The listing below should be printed in full and exactly, apart from its images.

--- Records supplied ---

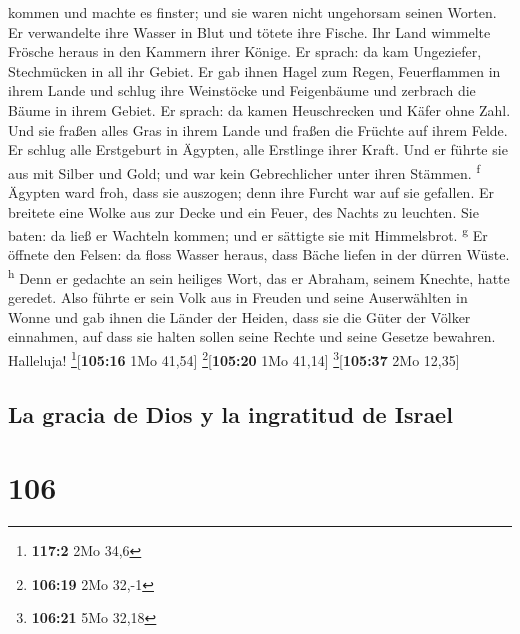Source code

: kommen und machte es finster; und sie waren nicht ungehorsam seinen
Worten.  Er verwandelte ihre Wasser in Blut und tötete
ihre Fische.  Ihr Land wimmelte Frösche heraus in den
Kammern ihrer Könige.  Er sprach: da kam Ungeziefer,
Stechmücken in all ihr Gebiet.  Er gab ihnen Hagel zum
Regen, Feuerflammen in ihrem Lande  und schlug ihre
Weinstöcke und Feigenbäume und zerbrach die Bäume in ihrem Gebiet.
 Er sprach: da kamen Heuschrecken und Käfer ohne Zahl.
 Und sie fraßen alles Gras in ihrem Lande und fraßen die
Früchte auf ihrem Felde.  Er schlug alle Erstgeburt in
Ägypten, alle Erstlinge ihrer Kraft.  Und er führte sie
aus mit Silber und Gold; und war kein Gebrechlicher unter ihren Stämmen.
\textsuperscript{f}  Ägypten ward froh, dass sie
auszogen; denn ihre Furcht war auf sie gefallen.  Er
breitete eine Wolke aus zur Decke und ein Feuer, des Nachts zu leuchten.
 Sie baten: da ließ er Wachteln kommen; und er sättigte
sie mit Himmelsbrot. \textsuperscript{g}  Er öffnete den
Felsen: da floss Wasser heraus, dass Bäche liefen in der dürren Wüste.
\textsuperscript{h}  Denn er gedachte an sein heiliges
Wort, das er Abraham, seinem Knechte, hatte geredet. 
Also führte er sein Volk aus in Freuden und seine Auserwählten in Wonne
 und gab ihnen die Länder der Heiden, dass sie die Güter
der Völker einnahmen,  auf dass sie halten sollen seine
Rechte und seine Gesetze bewahren. Halleluja!
\footnote{\textbf{117:2} 2Mo 34,6}{[}\textbf{105:16} 1Mo 41,54{]}
\footnote{\textbf{106:19} 2Mo 32,-1}{[}\textbf{105:20} 1Mo 41,14{]}
\footnote{\textbf{106:21} 5Mo 32,18}{[}\textbf{105:37} 2Mo 12,35{]}

\hypertarget{la-gracia-de-dios-y-la-ingratitud-de-israel}{%
\subsection{La gracia de Dios y la ingratitud de
Israel}\label{la-gracia-de-dios-y-la-ingratitud-de-israel}}

\hypertarget{section-105}{%
\section{106}\label{section-105}}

---

» **Completed exercise**:
Source code

: kommen und machte es finster; und sie waren nicht ungehorsam seinen
Worten.  Er verwandelte ihre Wasser in Blut und tötete
ihre Fische.  Ihr Land wimmelte Frösche heraus in den
Kammern ihrer Könige.  Er sprach: da kam Ungeziefer,
Stechmücken in all ihr Gebiet.  Er gab ihnen Hagel zum
Regen, Feuerflammen in ihrem Lande  und schlug ihre
Weinstöcke und Feigenbäume und zerbrach die Bäume in ihrem Gebiet.
 Er sprach: da kamen Heuschrecken und Käfer ohne Zahl.
 Und sie fraßen alles Gras in ihrem Lande und fraßen die
Früchte auf ihrem Felde.  Er schlug alle Erstgeburt in
Ägypten, alle Erstlinge ihrer Kraft.  Und er führte sie
aus mit Silber und Gold; und war kein Gebrechlicher unter ihren Stämmen.
\textsuperscript{f}  Ägypten ward froh, dass sie
auszogen; denn ihre Furcht war auf sie gefallen.  Er
breitete eine Wolke aus zur Decke und ein Feuer, des Nachts zu leuchten.
 Sie baten: da ließ er Wachteln kommen; und er sättigte
sie mit Himmelsbrot. \textsuperscript{g}  Er öffnete den
Felsen: da floss Wasser heraus, dass Bäche liefen in der dürren Wüste.
\textsuperscript{h}  Denn er gedachte an sein heiliges
Wort, das er Abraham, seinem Knechte, hatte geredet. 
Also führte er sein Volk aus in Freuden und seine Auserwählten in Wonne
 und gab ihnen die Länder der Heiden, dass sie die Güter
der Völker einnahmen,  auf dass sie halten sollen seine
Rechte und seine Gesetze bewahren. Halleluja!
\footnote{\textbf{117:2} 2Mo 34,6}{[}\textbf{105:16} 1Mo 41,54{]}
\footnote{\textbf{106:19} 2Mo 32,-1}{[}\textbf{105:20} 1Mo 41,14{]}
\footnote{\textbf{106:21} 5Mo 32,18}{[}\textbf{105:37} 2Mo 12,35{]}

\hypertarget{la-gracia-de-dios-y-la-ingratitud-de-israel}{%
\subsection{La gracia de Dios y la ingratitud de
Israel}\label{la-gracia-de-dios-y-la-ingratitud-de-israel}}

\hypertarget{section-105}{%
\section{106}\label{section-105}}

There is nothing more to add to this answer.